DESPITE the well-documented link between high-calibre infrastructure and economic expansion, Government which is operating on a razor-thin budget following current economic turmoil may not be equipped to make the necessary investments.
In response therefore Government must tap into the private sector for capital, technology, and expertise to finance, develop, and manage public-sector infrastructure projects and this is because when coupled with the right sets of policies and institutional environments, these public–private partnerships (PPPs) can also become catalysts for economic growth.
Essentially Government has made steady progress towards the PPP agenda. The National PPP Policy was approved in 2012. In line with the policy, the Public Private Partnerships Directorate (or the PPP unit) has been set up at the Ministry of Finance. The formulation of the PPP legislation is also at an advanced stage, the Draft Bill is finalised and due for tabling in Parliament.
The overarching intent of the PPP legislation is to ensure that best practices are followed during all phases of a PPP project development cycle. To ensure this, the legislation contemplates that a sequence of reviews are made and corresponding approvals provided by a PPP Committee that is constituted as per provisions of the legislation.
Quite fairly, PPPs are a relatively new discipline in Namibia, and to this end the PPP unit facilitates a number of capacity development initiatives. This is done through a combination of structured training programmes, knowledge sharing discussions with both public and private sector organisations, as well as forum presentations and media publications. Through these capacity building initiatives Government attempts to emphasise that core principles of value for money, affordability, and competitive procurement must be adhered to in order to ensure PPPs that are successful and are in public interest.
On the other hand and in order for PPPs to work Government needs to always ensure that clear and upfront articulation of project output parameters is a pre-requisite to ensure that all initiatives are aligned to the public needs. This is also important to facilitate competitive procurement, such that financial offers from various competing bidders are truly comparable. Finally, a clear articulation of project requirements is essential for inclusion in to a PPP agreement such that responsibilities of the private sector are unambiguous.

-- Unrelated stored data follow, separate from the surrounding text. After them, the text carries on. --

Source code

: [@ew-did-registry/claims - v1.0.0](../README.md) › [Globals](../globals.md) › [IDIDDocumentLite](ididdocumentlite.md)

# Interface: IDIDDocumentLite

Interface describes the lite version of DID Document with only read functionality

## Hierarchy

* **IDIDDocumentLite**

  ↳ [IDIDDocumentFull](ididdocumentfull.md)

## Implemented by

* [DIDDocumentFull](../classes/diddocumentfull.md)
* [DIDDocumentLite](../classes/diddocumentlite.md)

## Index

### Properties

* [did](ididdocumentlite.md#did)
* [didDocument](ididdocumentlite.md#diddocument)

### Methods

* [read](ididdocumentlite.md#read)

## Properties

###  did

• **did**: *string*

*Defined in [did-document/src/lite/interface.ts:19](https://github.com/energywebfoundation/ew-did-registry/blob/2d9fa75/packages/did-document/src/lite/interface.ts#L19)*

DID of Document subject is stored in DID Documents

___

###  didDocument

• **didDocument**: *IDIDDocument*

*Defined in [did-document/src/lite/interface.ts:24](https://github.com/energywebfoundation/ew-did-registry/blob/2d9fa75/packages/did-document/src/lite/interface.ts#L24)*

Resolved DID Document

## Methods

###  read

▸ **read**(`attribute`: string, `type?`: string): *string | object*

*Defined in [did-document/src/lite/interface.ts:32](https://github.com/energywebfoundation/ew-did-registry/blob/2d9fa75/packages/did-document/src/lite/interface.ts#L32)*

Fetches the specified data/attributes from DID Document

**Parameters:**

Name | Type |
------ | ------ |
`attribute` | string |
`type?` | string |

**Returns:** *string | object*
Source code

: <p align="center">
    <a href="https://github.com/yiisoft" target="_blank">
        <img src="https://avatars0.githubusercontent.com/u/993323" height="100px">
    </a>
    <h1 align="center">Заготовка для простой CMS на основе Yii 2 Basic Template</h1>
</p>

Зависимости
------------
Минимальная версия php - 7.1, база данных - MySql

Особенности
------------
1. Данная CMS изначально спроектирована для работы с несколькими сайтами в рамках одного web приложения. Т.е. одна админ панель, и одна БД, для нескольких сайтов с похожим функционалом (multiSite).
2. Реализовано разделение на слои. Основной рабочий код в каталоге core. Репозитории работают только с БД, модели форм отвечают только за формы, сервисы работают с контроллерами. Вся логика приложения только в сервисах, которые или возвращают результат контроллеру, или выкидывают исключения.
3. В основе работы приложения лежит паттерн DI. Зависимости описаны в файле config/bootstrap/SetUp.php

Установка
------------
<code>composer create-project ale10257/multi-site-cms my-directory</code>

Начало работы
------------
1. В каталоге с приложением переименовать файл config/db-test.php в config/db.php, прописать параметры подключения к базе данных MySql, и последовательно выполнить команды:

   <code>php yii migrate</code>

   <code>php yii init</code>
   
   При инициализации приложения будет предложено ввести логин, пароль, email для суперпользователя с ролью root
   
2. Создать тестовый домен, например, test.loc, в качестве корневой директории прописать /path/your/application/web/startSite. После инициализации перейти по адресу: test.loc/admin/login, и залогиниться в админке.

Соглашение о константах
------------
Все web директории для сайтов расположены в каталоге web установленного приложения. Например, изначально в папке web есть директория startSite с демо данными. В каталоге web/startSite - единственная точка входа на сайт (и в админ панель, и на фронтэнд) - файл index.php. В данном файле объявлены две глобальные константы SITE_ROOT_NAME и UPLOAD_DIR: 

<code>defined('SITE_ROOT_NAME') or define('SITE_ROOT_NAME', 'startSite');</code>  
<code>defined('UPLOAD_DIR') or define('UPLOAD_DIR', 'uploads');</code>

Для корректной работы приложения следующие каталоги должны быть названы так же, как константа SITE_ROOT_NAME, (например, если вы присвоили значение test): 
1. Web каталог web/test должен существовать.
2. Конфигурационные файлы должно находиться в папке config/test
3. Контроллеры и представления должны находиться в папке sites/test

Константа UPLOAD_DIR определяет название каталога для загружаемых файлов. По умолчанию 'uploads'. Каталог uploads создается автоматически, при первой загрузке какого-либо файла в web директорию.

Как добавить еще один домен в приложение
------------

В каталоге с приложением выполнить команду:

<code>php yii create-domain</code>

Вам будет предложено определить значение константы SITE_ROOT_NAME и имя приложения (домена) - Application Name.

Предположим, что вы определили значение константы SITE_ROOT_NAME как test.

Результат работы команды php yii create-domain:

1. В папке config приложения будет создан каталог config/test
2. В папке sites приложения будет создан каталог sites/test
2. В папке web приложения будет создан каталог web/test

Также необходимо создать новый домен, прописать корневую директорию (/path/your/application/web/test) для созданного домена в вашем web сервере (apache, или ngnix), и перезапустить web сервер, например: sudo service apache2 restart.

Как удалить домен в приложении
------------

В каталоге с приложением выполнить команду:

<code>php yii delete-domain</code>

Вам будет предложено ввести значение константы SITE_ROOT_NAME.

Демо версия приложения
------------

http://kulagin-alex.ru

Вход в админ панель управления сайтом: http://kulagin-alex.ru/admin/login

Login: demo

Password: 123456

Lastly, it must be highlighted that PPPs are not the best approach in every instance, and that poorly conceived PPP projects may lead to excessive or unintended fiscal burden. Government needs to ensure that in cases where a PPP approach is contemplated, project development and operation risk is optimally allocated to the private sector. A value for money check is also a requirement while assessing the feasibility of a PPP initiative – to test that such an approach shall be cost effective as compared to direct Government financing.